The records:
———

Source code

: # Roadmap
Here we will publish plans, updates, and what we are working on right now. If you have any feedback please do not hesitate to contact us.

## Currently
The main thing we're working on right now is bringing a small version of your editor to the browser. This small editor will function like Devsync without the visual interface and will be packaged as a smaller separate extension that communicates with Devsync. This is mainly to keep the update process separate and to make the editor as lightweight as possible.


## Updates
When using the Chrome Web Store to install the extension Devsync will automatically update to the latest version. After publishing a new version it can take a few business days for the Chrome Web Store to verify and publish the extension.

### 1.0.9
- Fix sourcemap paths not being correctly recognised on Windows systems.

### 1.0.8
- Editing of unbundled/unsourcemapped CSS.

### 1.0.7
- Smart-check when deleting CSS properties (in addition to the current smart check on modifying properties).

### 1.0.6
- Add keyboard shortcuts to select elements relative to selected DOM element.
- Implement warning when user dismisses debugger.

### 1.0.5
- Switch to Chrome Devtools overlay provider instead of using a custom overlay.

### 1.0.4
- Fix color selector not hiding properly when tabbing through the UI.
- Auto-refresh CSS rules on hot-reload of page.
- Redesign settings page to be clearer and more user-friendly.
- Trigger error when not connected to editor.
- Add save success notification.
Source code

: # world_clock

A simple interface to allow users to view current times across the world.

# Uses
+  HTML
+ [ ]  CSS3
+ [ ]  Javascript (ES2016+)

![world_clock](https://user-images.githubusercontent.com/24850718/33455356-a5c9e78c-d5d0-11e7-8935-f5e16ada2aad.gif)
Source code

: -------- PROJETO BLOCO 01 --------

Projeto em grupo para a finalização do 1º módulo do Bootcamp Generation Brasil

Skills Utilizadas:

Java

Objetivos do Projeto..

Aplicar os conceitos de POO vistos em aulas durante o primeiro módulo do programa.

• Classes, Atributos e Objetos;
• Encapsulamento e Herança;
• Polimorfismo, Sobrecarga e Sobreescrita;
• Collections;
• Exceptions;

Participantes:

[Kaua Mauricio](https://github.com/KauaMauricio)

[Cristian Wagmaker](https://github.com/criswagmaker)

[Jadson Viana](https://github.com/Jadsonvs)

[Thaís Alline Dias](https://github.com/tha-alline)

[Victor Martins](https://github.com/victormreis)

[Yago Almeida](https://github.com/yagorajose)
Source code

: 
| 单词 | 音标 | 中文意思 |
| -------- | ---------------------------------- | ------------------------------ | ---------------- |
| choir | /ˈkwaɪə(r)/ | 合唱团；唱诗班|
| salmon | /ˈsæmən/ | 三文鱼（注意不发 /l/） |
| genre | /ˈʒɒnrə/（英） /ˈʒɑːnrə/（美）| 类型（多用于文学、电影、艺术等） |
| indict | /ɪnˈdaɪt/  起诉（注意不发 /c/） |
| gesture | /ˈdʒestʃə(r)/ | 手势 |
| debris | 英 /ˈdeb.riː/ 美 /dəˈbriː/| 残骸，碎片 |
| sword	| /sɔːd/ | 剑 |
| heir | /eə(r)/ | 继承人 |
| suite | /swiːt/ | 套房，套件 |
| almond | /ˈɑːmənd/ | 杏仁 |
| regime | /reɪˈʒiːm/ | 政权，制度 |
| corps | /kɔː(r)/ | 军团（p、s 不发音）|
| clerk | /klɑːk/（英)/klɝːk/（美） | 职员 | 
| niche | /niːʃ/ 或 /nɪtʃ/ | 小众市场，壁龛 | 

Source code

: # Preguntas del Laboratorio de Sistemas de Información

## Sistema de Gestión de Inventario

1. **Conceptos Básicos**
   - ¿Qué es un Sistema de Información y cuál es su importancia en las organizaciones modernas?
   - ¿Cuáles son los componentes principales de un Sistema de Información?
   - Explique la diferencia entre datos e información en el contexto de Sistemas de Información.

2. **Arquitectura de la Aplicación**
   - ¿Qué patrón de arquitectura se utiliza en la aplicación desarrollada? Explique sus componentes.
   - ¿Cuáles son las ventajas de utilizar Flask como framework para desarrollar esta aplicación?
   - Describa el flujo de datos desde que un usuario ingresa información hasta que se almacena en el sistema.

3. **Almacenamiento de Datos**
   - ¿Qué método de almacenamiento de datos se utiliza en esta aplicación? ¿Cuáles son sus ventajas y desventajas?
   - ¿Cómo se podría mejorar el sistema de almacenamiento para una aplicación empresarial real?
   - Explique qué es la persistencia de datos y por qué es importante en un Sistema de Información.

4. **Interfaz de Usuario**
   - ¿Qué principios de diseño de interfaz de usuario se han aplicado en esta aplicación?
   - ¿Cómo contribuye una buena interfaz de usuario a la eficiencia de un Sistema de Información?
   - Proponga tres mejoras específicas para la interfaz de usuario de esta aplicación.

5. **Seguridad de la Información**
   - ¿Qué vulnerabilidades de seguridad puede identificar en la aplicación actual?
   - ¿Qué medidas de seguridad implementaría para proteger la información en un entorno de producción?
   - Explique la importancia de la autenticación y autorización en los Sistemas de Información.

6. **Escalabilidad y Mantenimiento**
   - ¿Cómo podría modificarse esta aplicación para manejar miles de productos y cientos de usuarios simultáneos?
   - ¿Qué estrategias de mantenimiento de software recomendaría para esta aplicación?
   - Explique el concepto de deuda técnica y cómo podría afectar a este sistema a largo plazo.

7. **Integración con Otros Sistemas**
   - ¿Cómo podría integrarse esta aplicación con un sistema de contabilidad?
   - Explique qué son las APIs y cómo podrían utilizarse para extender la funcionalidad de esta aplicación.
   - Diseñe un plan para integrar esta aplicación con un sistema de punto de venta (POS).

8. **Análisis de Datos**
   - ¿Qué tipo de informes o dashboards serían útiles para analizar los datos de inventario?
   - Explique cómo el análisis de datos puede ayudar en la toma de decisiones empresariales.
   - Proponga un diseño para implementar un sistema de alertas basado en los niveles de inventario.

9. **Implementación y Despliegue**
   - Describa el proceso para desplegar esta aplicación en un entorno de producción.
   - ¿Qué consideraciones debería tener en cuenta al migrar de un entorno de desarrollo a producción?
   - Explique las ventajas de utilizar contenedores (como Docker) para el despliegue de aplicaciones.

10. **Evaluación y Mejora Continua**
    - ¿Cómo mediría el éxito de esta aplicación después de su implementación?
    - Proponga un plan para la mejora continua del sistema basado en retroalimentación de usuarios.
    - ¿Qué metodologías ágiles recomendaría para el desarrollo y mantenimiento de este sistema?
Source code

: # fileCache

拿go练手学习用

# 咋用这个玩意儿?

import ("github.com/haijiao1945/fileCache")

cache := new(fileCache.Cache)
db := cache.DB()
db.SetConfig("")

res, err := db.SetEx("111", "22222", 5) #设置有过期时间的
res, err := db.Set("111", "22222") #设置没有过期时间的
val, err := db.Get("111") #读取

———

Required action:
Transcribe the material exactly, so that no line is lost or altered.

Completed task:
Source code

: # Roadmap
Here we will publish plans, updates, and what we are working on right now. If you have any feedback please do not hesitate to contact us.

## Currently
The main thing we're working on right now is bringing a small version of your editor to the browser. This small editor will function like Devsync without the visual interface and will be packaged as a smaller separate extension that communicates with Devsync. This is mainly to keep the update process separate and to make the editor as lightweight as possible.


## Updates
When using the Chrome Web Store to install the extension Devsync will automatically update to the latest version. After publishing a new version it can take a few business days for the Chrome Web Store to verify and publish the extension.

### 1.0.9
- Fix sourcemap paths not being correctly recognised on Windows systems.

### 1.0.8
- Editing of unbundled/unsourcemapped CSS.

### 1.0.7
- Smart-check when deleting CSS properties (in addition to the current smart check on modifying properties).

### 1.0.6
- Add keyboard shortcuts to select elements relative to selected DOM element.
- Implement warning when user dismisses debugger.

### 1.0.5
- Switch to Chrome Devtools overlay provider instead of using a custom overlay.

### 1.0.4
- Fix color selector not hiding properly when tabbing through the UI.
- Auto-refresh CSS rules on hot-reload of page.
- Redesign settings page to be clearer and more user-friendly.
- Trigger error when not connected to editor.
- Add save success notification.
Source code

: # world_clock

A simple interface to allow users to view current times across the world.

# Uses
+  HTML
+ [ ]  CSS3
+ [ ]  Javascript (ES2016+)

![world_clock](https://user-images.githubusercontent.com/24850718/33455356-a5c9e78c-d5d0-11e7-8935-f5e16ada2aad.gif)
Source code

: -------- PROJETO BLOCO 01 --------

Projeto em grupo para a finalização do 1º módulo do Bootcamp Generation Brasil

Skills Utilizadas:

Java

Objetivos do Projeto..

Aplicar os conceitos de POO vistos em aulas durante o primeiro módulo do programa.

• Classes, Atributos e Objetos;
• Encapsulamento e Herança;
• Polimorfismo, Sobrecarga e Sobreescrita;
• Collections;
• Exceptions;

Participantes:

[Kaua Mauricio](https://github.com/KauaMauricio)

[Cristian Wagmaker](https://github.com/criswagmaker)

[Jadson Viana](https://github.com/Jadsonvs)

[Thaís Alline Dias](https://github.com/tha-alline)

[Victor Martins](https://github.com/victormreis)

[Yago Almeida](https://github.com/yagorajose)
Source code

: 
| 单词 | 音标 | 中文意思 |
| -------- | ---------------------------------- | ------------------------------ | ---------------- |
| choir | /ˈkwaɪə(r)/ | 合唱团；唱诗班|
| salmon | /ˈsæmən/ | 三文鱼（注意不发 /l/） |
| genre | /ˈʒɒnrə/（英） /ˈʒɑːnrə/（美）| 类型（多用于文学、电影、艺术等） |
| indict | /ɪnˈdaɪt/  起诉（注意不发 /c/） |
| gesture | /ˈdʒestʃə(r)/ | 手势 |
| debris | 英 /ˈdeb.riː/ 美 /dəˈbriː/| 残骸，碎片 |
| sword	| /sɔːd/ | 剑 |
| heir | /eə(r)/ | 继承人 |
| suite | /swiːt/ | 套房，套件 |
| almond | /ˈɑːmənd/ | 杏仁 |
| regime | /reɪˈʒiːm/ | 政权，制度 |
| corps | /kɔː(r)/ | 军团（p、s 不发音）|
| clerk | /klɑːk/（英)/klɝːk/（美） | 职员 | 
| niche | /niːʃ/ 或 /nɪtʃ/ | 小众市场，壁龛 | 

Source code

: # Preguntas del Laboratorio de Sistemas de Información

## Sistema de Gestión de Inventario

1. **Conceptos Básicos**
   - ¿Qué es un Sistema de Información y cuál es su importancia en las organizaciones modernas?
   - ¿Cuáles son los componentes principales de un Sistema de Información?
   - Explique la diferencia entre datos e información en el contexto de Sistemas de Información.

2. **Arquitectura de la Aplicación**
   - ¿Qué patrón de arquitectura se utiliza en la aplicación desarrollada? Explique sus componentes.
   - ¿Cuáles son las ventajas de utilizar Flask como framework para desarrollar esta aplicación?
   - Describa el flujo de datos desde que un usuario ingresa información hasta que se almacena en el sistema.

3. **Almacenamiento de Datos**
   - ¿Qué método de almacenamiento de datos se utiliza en esta aplicación? ¿Cuáles son sus ventajas y desventajas?
   - ¿Cómo se podría mejorar el sistema de almacenamiento para una aplicación empresarial real?
   - Explique qué es la persistencia de datos y por qué es importante en un Sistema de Información.

4. **Interfaz de Usuario**
   - ¿Qué principios de diseño de interfaz de usuario se han aplicado en esta aplicación?
   - ¿Cómo contribuye una buena interfaz de usuario a la eficiencia de un Sistema de Información?
   - Proponga tres mejoras específicas para la interfaz de usuario de esta aplicación.

5. **Seguridad de la Información**
   - ¿Qué vulnerabilidades de seguridad puede identificar en la aplicación actual?
   - ¿Qué medidas de seguridad implementaría para proteger la información en un entorno de producción?
   - Explique la importancia de la autenticación y autorización en los Sistemas de Información.

6. **Escalabilidad y Mantenimiento**
   - ¿Cómo podría modificarse esta aplicación para manejar miles de productos y cientos de usuarios simultáneos?
   - ¿Qué estrategias de mantenimiento de software recomendaría para esta aplicación?
   - Explique el concepto de deuda técnica y cómo podría afectar a este sistema a largo plazo.

7. **Integración con Otros Sistemas**
   - ¿Cómo podría integrarse esta aplicación con un sistema de contabilidad?
   - Explique qué son las APIs y cómo podrían utilizarse para extender la funcionalidad de esta aplicación.
   - Diseñe un plan para integrar esta aplicación con un sistema de punto de venta (POS).

8. **Análisis de Datos**
   - ¿Qué tipo de informes o dashboards serían útiles para analizar los datos de inventario?
   - Explique cómo el análisis de datos puede ayudar en la toma de decisiones empresariales.
   - Proponga un diseño para implementar un sistema de alertas basado en los niveles de inventario.

9. **Implementación y Despliegue**
   - Describa el proceso para desplegar esta aplicación en un entorno de producción.
   - ¿Qué consideraciones debería tener en cuenta al migrar de un entorno de desarrollo a producción?
   - Explique las ventajas de utilizar contenedores (como Docker) para el despliegue de aplicaciones.

10. **Evaluación y Mejora Continua**
    - ¿Cómo mediría el éxito de esta aplicación después de su implementación?
    - Proponga un plan para la mejora continua del sistema basado en retroalimentación de usuarios.
    - ¿Qué metodologías ágiles recomendaría para el desarrollo y mantenimiento de este sistema?
Source code

: # fileCache

拿go练手学习用

# 咋用这个玩意儿?

import ("github.com/haijiao1945/fileCache")

cache := new(fileCache.Cache)
db := cache.DB()
db.SetConfig("")

res, err := db.SetEx("111", "22222", 5) #设置有过期时间的
res, err := db.Set("111", "22222") #设置没有过期时间的
val, err := db.Get("111") #读取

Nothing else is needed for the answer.